Well Permitting Fees (HB 2808), Not Taxpayer Bailouts (HB 2165), Should Fund Oregon Water Resources Shortfall

By Madilynne Clark

Should permitting agencies receive increased funds? If budget increases are justified, should finances be increased through fees or the general fund? This is the question that must be asked regarding two bills in front of the House Ways and Means Committee in the Oregon State Legislature, House Bill 2808 and House Bill 2165. Both bills address the budget shortfall of $875,000 for the Oregon Water Resources Department (OWRD), but through different methods. Instead of choosing which bill offers the best path towards good governance, the legislature seems to be saying, “both.”

HB 2808 would increase the permitting and licensing fees related to wells, and HB 2165 would provide an increase in funding to OWRD from the general fund of $830,415. Initially proposed as a one-or-the-other approach, the current recommendation from the last work session in the Oregon House Committee on Agriculture, Land Use, Natural Resources, and Water is that both bills are needed, with no downsizing of either proposal.

The solution addressed by these bills is critical to the one-in-four Oregonians relying on domestic wells as their primary source of potable water. Every state has some type of permitting process for well construction. In Oregon, there are 15.68 FTE (full-time employees) supporting the program, which supervises over 250,000 wells, with about 3,000 new wells each year. The well construction program protects public health by identifying poor well construction and addressing the associated groundwater contamination.

It is easy to determine that well-owners, not taxpayers, should pay for the increased employment costs at OWRD. Permit fees are a means of ensuring that the agency has a fiscal responsibility to process applications, versus relying on a one-time bailout from the general fund that has no statutory requirements for processing applications.
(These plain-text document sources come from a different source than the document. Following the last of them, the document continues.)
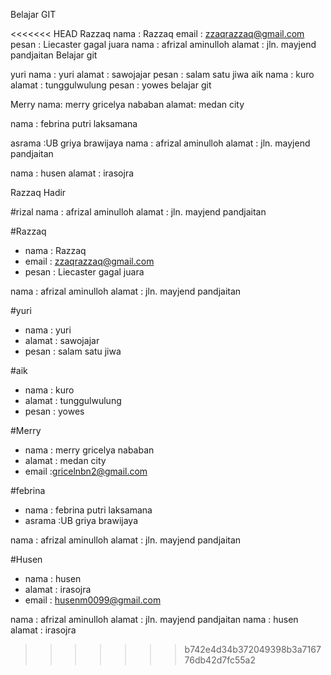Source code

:Belajar GIT

<<<<<<< HEAD
Razzaq
nama : Razzaq
email : zzaqrazzaq@gmail.com
pesan : Liecaster gagal juara
nama : afrizal aminulloh alamat : jln. mayjend pandjaitan Belajar git

yuri
nama : yuri
alamat : sawojajar
pesan : salam satu jiwa
aik
nama : kuro
alamat : tunggulwulung
pesan : yowes
belajar git

Merry
nama: merry gricelya nababan
alamat: medan city

nama : febrina putri laksamana

asrama :UB griya brawijaya
nama : afrizal aminulloh alamat : jln. mayjend pandjaitan

nama : husen alamat : irasojra

Razzaq Hadir

#rizal
nama : afrizal aminulloh 
alamat : jln. mayjend pandjaitan 

#Razzaq
- nama : Razzaq
- email : zzaqrazzaq@gmail.com
- pesan : Liecaster gagal juara

nama   : afrizal aminulloh
alamat : jln. mayjend pandjaitan

#yuri
- nama    : yuri
- alamat  : sawojajar
- pesan   : salam satu jiwa
 

#aik

- nama 		: kuro
- alamat	: tunggulwulung
- pesan		: yowes

#Merry

- nama		: merry gricelya nababan
- alamat	: medan city
- email		:gricelnbn2@gmail.com

#febrina
- nama : febrina putri laksamana
- asrama :UB griya brawijaya

nama   : afrizal aminulloh
alamat : jln. mayjend pandjaitan

#Husen
- nama : husen
- alamat : irasojra
- email : husenm0099@gmail.com

nama   : afrizal aminulloh
alamat : jln. mayjend pandjaitan
nama : husen
alamat : irasojra

>>>>>>> b742e4d34b372049398b3a716776db42d7fc55a2
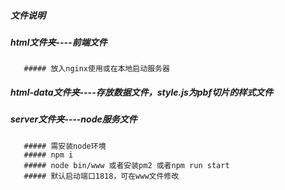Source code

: #####  文件说明
#####  html文件夹----前端文件
       ##### 放入nginx使用或在本地启动服务器
#####  html-data文件夹----存放数据文件，style.js为pbf切片的样式文件
#####  server文件夹----node服务文件
       ##### 需安装node环境
       ##### npm i
       ##### node bin/www 或者安装pm2 或者npm run start
       ##### 默认启动端口1818，可在www文件修改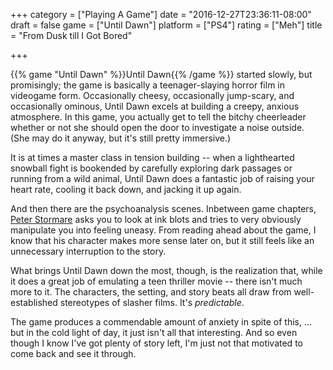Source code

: +++
category = ["Playing A Game"]
date = "2016-12-27T23:36:11-08:00"
draft = false
game = ["Until Dawn"]
platform = ["PS4"]
rating = ["Meh"]
title = "From Dusk till I Got Bored"

+++

{{% game "Until Dawn" %}}Until Dawn{{% /game %}} started slowly, but promisingly; the game is basically a teenager-slaying horror film in videogame form.  Occasionally cheesy, occasionally jump-scary, and occasionally ominous, Until Dawn excels at building a creepy, anxious atmosphere.  In this game, you actually get to tell the bitchy cheerleader whether or not she should open the door to investigate a noise outside.  (She may do it anyway, but it's still pretty immersive.)

It is at times a master class in tension building -- when a lighthearted snowball fight is bookended by carefully exploring dark passages or running from a wild animal, Until Dawn does a fantastic job of raising your heart rate, cooling it back down, and jacking it up again.

And then there are the psychoanalysis scenes.  Inbetween game chapters, <a href="http://until-dawn.wikia.com/wiki/Dr._Hill">Peter Stormare</a> asks you to look at ink blots and tries to very obviously manipulate you into feeling uneasy.  From reading ahead about the game, I know that his character makes more sense later on, but it still feels like an unnecessary interruption to the story.

What brings Until Dawn down the most, though, is the realization that, while it does a great job of emulating a teen thriller movie -- there isn't much more to it.  The characters, the setting, and story beats all draw from well-established stereotypes of slasher films.  It's <i>predictable</i>.

The game produces a commendable amount of anxiety in spite of this, ... but in the cold light of day, it just isn't all that interesting.  And so even though I know I've got plenty of story left, I'm just not that motivated to come back and see it through.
According to testimony from OWRD, “The fee increases proposed are 40% for start card fees, and 10% for well driller licensing and landowner permit fees. This proposed fee increase will maintain existing staffing levels in this program through the 2027-29 biennium.”

Well-owners are usually very familiar with lump costs because there are plenty of upfront and maintenance expenses, despite being cheaper than city water in the long-run. Drilling can range from $5,000 to $10,000 on average, with deeper, more difficult drilling sites costing more. Repairs are also expensive, ranging from a couple hundred dollars to $2,000 for pump. A permitting increase of $140 (from $350 to $490) would only account for a one to two percent increase in construction costs.

When the associated consequences of drilling an illegal well is a Class B misdemeanor and fines of up to $25,000 (in the case of Cannabis plants), a $140 increase is unlikely to significantly alter behavior. The taxpayer funded general fund should not be the means of covering the externalities created by the increase in illegal well drilling, as desired by the Oregon Groundwater Association in their testimony. Members of the work session discussed this viewpoint.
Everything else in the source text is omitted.